Григорий Померанц - Записки гадкого утёнка
На всякий случай напоминаю читателю, что разница в возрасте между мной и Александром Исаевичем — 9 месяцев. То есть никакая. Мы жили и учились в одно и то же время. А если была разница между Москвой и Ростовом, то вряд ли советская интернациональная власть была в Москве менее эффективна, а ростовские пацаны — меньше склонны травить тех, кто послабее. Ростов — ворам отец, и против детей адвокатов стоял не Олег Рождественский, а пацаны, которым палец в рот не клади…
В эти годы антисемитизм среди взрослых подавлялся с усердием, превозмогавшим разум. Я знаю случай, когда заведующая балетной школой была уволена (и школа развалилась) из-за невинной шутки про еврейковатый суп; хотя ничего обидного для евреев в этой шутке нет. Но все это было со взрослыми. А дети — совсем другое дело. Помню это своими вихрами. И могу подтвердить опытом кубанско-москальских отношений, случайно открывшимся мне в 1953 году.
В 1953 году я начал работать учителем в станице Шкуринской (бывшего кубанского казачьего войска), и вот оказалось, что некоторые школьники 8-го класса не говорят по-русски. Мне отвечали по учебнику наизусть. Кубанцы — потомки запорожцев, их родной язык — украинский, но за семь лет можно было чему-то выучиться… Я решил обойти родителей наиболее косноязычных учеников и посоветовать им следить за чтением детей. Начал случайно с девочки, у которой была русская фамилия. Допустим, Горкина. Мать ответила мне на нелитературном, с какими-то областными чертами, но бесспорно русском языке. С явным удовольствием ответила, с улыбкой. «Так вы русская?» — «Да, мы из-под Воронежа. Нас переселили в 1933 году вместо вымерших с голоду». — «Отчего же не выучили дочку своему родному языку?» — «Что вы, ей проходу не было! Били смертным боем!»

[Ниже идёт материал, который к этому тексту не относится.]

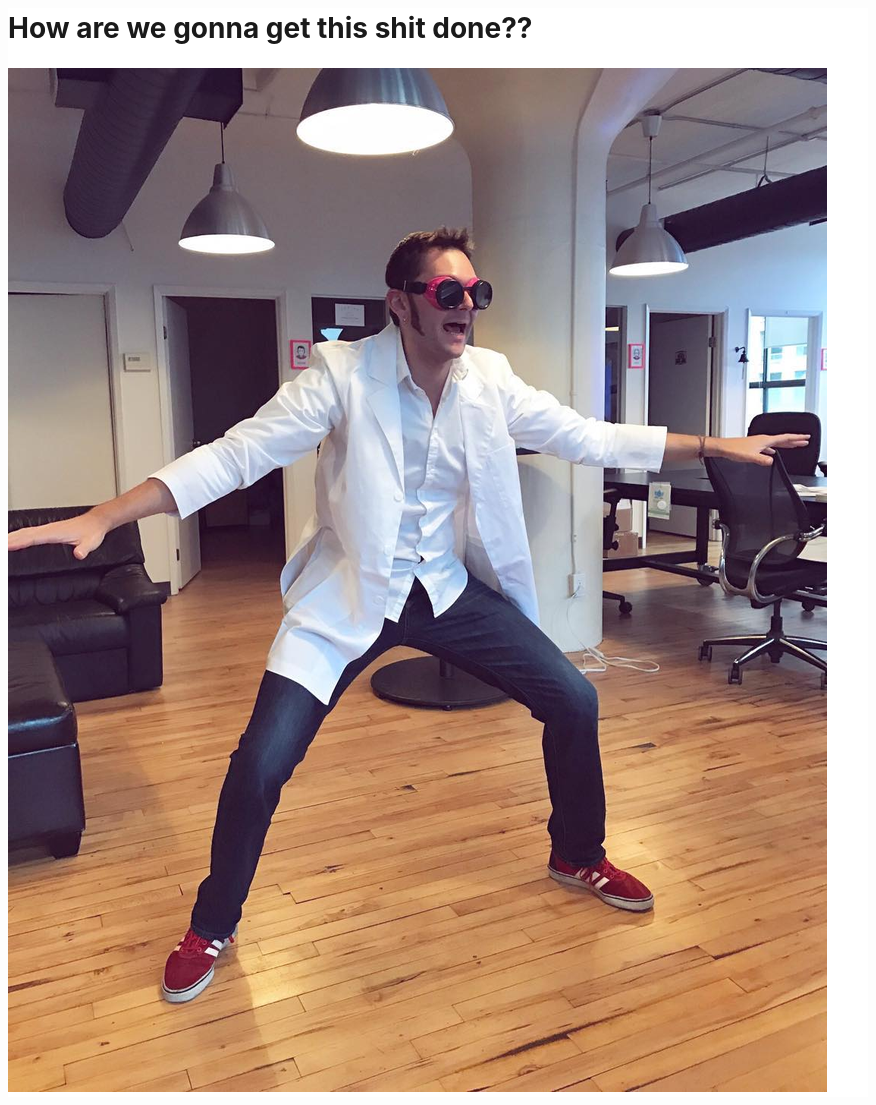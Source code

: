 
# How are we gonna get this shit done??

![](assets/mad_spence_1.jpg?raw=true "Spencer, the Mad Art & Scientist")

Оказалось, что мальчишки лет пяти, дошкольники, своими крошечными кулачками заставили детей переселенцев балакать по-местному. В школе это продолжалось. За каждое русское слово на перемене — по зубам. По-русски только на уроке, учителю. Запрет снимался с 8-го класса. Ученики старших классов — отрезанный ломоть, они собирались в город, учиться, и им надо говорить на языке города. Действительно, к 10-му классу мои казачата уже сносно разговаривали. Вся эта автономистская языковая политика стойко продержалась с 33-го (когда была отменена украинизация) до 53-го и продолжалась при мне, то есть до 1956-го. Дальше не знаю.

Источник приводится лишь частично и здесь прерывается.